- Assigned task -
Write each entry down again precisely, skipping nothing.
....
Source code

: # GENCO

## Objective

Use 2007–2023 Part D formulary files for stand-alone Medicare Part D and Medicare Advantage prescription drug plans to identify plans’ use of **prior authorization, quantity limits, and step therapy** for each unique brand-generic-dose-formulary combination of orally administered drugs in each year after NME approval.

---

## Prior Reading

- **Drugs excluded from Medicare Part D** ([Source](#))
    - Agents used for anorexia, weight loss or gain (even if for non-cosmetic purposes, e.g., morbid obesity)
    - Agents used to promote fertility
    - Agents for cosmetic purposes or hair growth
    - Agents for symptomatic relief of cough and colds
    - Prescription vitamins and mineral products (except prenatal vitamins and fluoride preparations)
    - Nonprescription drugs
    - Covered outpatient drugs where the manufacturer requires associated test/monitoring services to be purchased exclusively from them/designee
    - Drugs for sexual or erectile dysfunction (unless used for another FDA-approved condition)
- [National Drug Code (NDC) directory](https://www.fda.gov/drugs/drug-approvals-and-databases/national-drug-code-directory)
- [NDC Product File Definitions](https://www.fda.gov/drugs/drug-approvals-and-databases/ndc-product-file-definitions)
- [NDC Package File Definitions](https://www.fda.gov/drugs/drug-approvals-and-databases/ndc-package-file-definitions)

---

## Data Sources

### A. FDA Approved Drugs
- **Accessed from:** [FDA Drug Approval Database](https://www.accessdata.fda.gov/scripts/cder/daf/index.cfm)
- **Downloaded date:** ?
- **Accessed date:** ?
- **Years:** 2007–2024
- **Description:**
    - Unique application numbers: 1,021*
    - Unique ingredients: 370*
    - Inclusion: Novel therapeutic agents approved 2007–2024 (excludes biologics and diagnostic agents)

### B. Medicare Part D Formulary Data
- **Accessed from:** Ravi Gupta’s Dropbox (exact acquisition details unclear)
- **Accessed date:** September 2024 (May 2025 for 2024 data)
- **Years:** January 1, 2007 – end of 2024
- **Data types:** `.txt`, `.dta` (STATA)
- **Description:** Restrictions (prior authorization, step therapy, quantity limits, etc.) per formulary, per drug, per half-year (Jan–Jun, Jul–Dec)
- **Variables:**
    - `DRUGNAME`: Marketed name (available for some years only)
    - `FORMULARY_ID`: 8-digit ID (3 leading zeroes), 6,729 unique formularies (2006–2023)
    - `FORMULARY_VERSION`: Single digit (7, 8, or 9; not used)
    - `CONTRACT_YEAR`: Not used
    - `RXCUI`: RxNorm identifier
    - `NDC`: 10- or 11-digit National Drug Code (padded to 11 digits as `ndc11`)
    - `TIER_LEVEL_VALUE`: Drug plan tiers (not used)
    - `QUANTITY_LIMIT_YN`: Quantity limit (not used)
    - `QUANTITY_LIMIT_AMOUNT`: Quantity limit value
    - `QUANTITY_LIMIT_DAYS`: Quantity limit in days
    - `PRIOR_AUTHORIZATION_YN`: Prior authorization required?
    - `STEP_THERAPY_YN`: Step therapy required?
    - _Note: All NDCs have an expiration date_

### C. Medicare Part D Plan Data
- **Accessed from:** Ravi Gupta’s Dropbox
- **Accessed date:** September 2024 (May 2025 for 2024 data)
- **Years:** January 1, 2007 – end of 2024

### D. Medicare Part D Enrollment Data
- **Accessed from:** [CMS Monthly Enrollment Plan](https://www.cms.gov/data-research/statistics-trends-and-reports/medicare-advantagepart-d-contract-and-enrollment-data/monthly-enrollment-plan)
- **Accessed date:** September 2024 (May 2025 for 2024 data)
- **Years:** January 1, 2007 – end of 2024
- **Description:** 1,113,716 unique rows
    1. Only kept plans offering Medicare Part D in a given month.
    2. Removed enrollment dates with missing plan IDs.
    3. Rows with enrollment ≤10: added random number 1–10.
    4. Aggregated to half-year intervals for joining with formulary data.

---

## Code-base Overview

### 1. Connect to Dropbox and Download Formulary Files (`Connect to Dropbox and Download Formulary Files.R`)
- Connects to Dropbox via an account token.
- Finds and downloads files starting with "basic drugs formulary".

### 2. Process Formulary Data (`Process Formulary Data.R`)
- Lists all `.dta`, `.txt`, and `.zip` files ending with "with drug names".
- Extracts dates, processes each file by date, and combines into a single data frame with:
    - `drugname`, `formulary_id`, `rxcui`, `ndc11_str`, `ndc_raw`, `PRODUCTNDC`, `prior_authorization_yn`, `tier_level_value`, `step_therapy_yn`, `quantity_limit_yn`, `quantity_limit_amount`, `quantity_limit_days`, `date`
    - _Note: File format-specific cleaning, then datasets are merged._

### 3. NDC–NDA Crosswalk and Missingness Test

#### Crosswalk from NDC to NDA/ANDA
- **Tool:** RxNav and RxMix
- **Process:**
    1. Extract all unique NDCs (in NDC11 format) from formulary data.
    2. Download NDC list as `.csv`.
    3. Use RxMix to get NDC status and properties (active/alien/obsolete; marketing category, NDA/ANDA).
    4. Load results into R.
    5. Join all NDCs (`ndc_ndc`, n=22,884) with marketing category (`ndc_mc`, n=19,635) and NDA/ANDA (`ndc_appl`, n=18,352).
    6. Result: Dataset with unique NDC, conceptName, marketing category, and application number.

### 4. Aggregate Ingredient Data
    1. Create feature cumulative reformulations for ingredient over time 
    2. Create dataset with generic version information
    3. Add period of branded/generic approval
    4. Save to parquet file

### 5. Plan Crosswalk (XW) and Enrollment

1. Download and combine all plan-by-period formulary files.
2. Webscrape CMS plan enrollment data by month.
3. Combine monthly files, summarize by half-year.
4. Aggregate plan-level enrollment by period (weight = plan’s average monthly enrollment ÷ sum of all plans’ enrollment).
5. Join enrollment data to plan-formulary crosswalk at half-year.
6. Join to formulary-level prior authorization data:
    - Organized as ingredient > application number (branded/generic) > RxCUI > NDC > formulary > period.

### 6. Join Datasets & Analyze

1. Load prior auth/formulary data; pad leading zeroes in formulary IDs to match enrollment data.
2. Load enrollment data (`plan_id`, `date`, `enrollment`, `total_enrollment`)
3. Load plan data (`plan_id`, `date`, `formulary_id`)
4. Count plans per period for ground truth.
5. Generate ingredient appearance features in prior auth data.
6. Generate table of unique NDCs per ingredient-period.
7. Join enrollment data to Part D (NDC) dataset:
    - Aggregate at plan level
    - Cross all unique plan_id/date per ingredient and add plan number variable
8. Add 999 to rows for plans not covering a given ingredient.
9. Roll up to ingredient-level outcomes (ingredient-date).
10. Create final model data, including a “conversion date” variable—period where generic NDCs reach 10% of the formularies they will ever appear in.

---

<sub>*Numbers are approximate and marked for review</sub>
....
- Response -
Source code

: # GENCO

## Objective

Use 2007–2023 Part D formulary files for stand-alone Medicare Part D and Medicare Advantage prescription drug plans to identify plans’ use of **prior authorization, quantity limits, and step therapy** for each unique brand-generic-dose-formulary combination of orally administered drugs in each year after NME approval.

---

## Prior Reading

- **Drugs excluded from Medicare Part D** ([Source](#))
    - Agents used for anorexia, weight loss or gain (even if for non-cosmetic purposes, e.g., morbid obesity)
    - Agents used to promote fertility
    - Agents for cosmetic purposes or hair growth
    - Agents for symptomatic relief of cough and colds
    - Prescription vitamins and mineral products (except prenatal vitamins and fluoride preparations)
    - Nonprescription drugs
    - Covered outpatient drugs where the manufacturer requires associated test/monitoring services to be purchased exclusively from them/designee
    - Drugs for sexual or erectile dysfunction (unless used for another FDA-approved condition)
- [National Drug Code (NDC) directory](https://www.fda.gov/drugs/drug-approvals-and-databases/national-drug-code-directory)
- [NDC Product File Definitions](https://www.fda.gov/drugs/drug-approvals-and-databases/ndc-product-file-definitions)
- [NDC Package File Definitions](https://www.fda.gov/drugs/drug-approvals-and-databases/ndc-package-file-definitions)

---

## Data Sources

### A. FDA Approved Drugs
- **Accessed from:** [FDA Drug Approval Database](https://www.accessdata.fda.gov/scripts/cder/daf/index.cfm)
- **Downloaded date:** ?
- **Accessed date:** ?
- **Years:** 2007–2024
- **Description:**
    - Unique application numbers: 1,021*
    - Unique ingredients: 370*
    - Inclusion: Novel therapeutic agents approved 2007–2024 (excludes biologics and diagnostic agents)

### B. Medicare Part D Formulary Data
- **Accessed from:** Ravi Gupta’s Dropbox (exact acquisition details unclear)
- **Accessed date:** September 2024 (May 2025 for 2024 data)
- **Years:** January 1, 2007 – end of 2024
- **Data types:** `.txt`, `.dta` (STATA)
- **Description:** Restrictions (prior authorization, step therapy, quantity limits, etc.) per formulary, per drug, per half-year (Jan–Jun, Jul–Dec)
- **Variables:**
    - `DRUGNAME`: Marketed name (available for some years only)
    - `FORMULARY_ID`: 8-digit ID (3 leading zeroes), 6,729 unique formularies (2006–2023)
    - `FORMULARY_VERSION`: Single digit (7, 8, or 9; not used)
    - `CONTRACT_YEAR`: Not used
    - `RXCUI`: RxNorm identifier
    - `NDC`: 10- or 11-digit National Drug Code (padded to 11 digits as `ndc11`)
    - `TIER_LEVEL_VALUE`: Drug plan tiers (not used)
    - `QUANTITY_LIMIT_YN`: Quantity limit (not used)
    - `QUANTITY_LIMIT_AMOUNT`: Quantity limit value
    - `QUANTITY_LIMIT_DAYS`: Quantity limit in days
    - `PRIOR_AUTHORIZATION_YN`: Prior authorization required?
    - `STEP_THERAPY_YN`: Step therapy required?
    - _Note: All NDCs have an expiration date_

### C. Medicare Part D Plan Data
- **Accessed from:** Ravi Gupta’s Dropbox
- **Accessed date:** September 2024 (May 2025 for 2024 data)
- **Years:** January 1, 2007 – end of 2024

### D. Medicare Part D Enrollment Data
- **Accessed from:** [CMS Monthly Enrollment Plan](https://www.cms.gov/data-research/statistics-trends-and-reports/medicare-advantagepart-d-contract-and-enrollment-data/monthly-enrollment-plan)
- **Accessed date:** September 2024 (May 2025 for 2024 data)
- **Years:** January 1, 2007 – end of 2024
- **Description:** 1,113,716 unique rows
    1. Only kept plans offering Medicare Part D in a given month.
    2. Removed enrollment dates with missing plan IDs.
    3. Rows with enrollment ≤10: added random number 1–10.
    4. Aggregated to half-year intervals for joining with formulary data.

---

## Code-base Overview

### 1. Connect to Dropbox and Download Formulary Files (`Connect to Dropbox and Download Formulary Files.R`)
- Connects to Dropbox via an account token.
- Finds and downloads files starting with "basic drugs formulary".

### 2. Process Formulary Data (`Process Formulary Data.R`)
- Lists all `.dta`, `.txt`, and `.zip` files ending with "with drug names".
- Extracts dates, processes each file by date, and combines into a single data frame with:
    - `drugname`, `formulary_id`, `rxcui`, `ndc11_str`, `ndc_raw`, `PRODUCTNDC`, `prior_authorization_yn`, `tier_level_value`, `step_therapy_yn`, `quantity_limit_yn`, `quantity_limit_amount`, `quantity_limit_days`, `date`
    - _Note: File format-specific cleaning, then datasets are merged._

### 3. NDC–NDA Crosswalk and Missingness Test

#### Crosswalk from NDC to NDA/ANDA
- **Tool:** RxNav and RxMix
- **Process:**
    1. Extract all unique NDCs (in NDC11 format) from formulary data.
    2. Download NDC list as `.csv`.
    3. Use RxMix to get NDC status and properties (active/alien/obsolete; marketing category, NDA/ANDA).
    4. Load results into R.
    5. Join all NDCs (`ndc_ndc`, n=22,884) with marketing category (`ndc_mc`, n=19,635) and NDA/ANDA (`ndc_appl`, n=18,352).
    6. Result: Dataset with unique NDC, conceptName, marketing category, and application number.

### 4. Aggregate Ingredient Data
    1. Create feature cumulative reformulations for ingredient over time 
    2. Create dataset with generic version information
    3. Add period of branded/generic approval
    4. Save to parquet file

### 5. Plan Crosswalk (XW) and Enrollment

1. Download and combine all plan-by-period formulary files.
2. Webscrape CMS plan enrollment data by month.
3. Combine monthly files, summarize by half-year.
4. Aggregate plan-level enrollment by period (weight = plan’s average monthly enrollment ÷ sum of all plans’ enrollment).
5. Join enrollment data to plan-formulary crosswalk at half-year.
6. Join to formulary-level prior authorization data:
    - Organized as ingredient > application number (branded/generic) > RxCUI > NDC > formulary > period.

### 6. Join Datasets & Analyze

1. Load prior auth/formulary data; pad leading zeroes in formulary IDs to match enrollment data.
2. Load enrollment data (`plan_id`, `date`, `enrollment`, `total_enrollment`)
3. Load plan data (`plan_id`, `date`, `formulary_id`)
4. Count plans per period for ground truth.
5. Generate ingredient appearance features in prior auth data.
6. Generate table of unique NDCs per ingredient-period.
7. Join enrollment data to Part D (NDC) dataset:
    - Aggregate at plan level
    - Cross all unique plan_id/date per ingredient and add plan number variable
8. Add 999 to rows for plans not covering a given ingredient.
9. Roll up to ingredient-level outcomes (ingredient-date).
10. Create final model data, including a “conversion date” variable—period where generic NDCs reach 10% of the formularies they will ever appear in.

---

<sub>*Numbers are approximate and marked for review</sub>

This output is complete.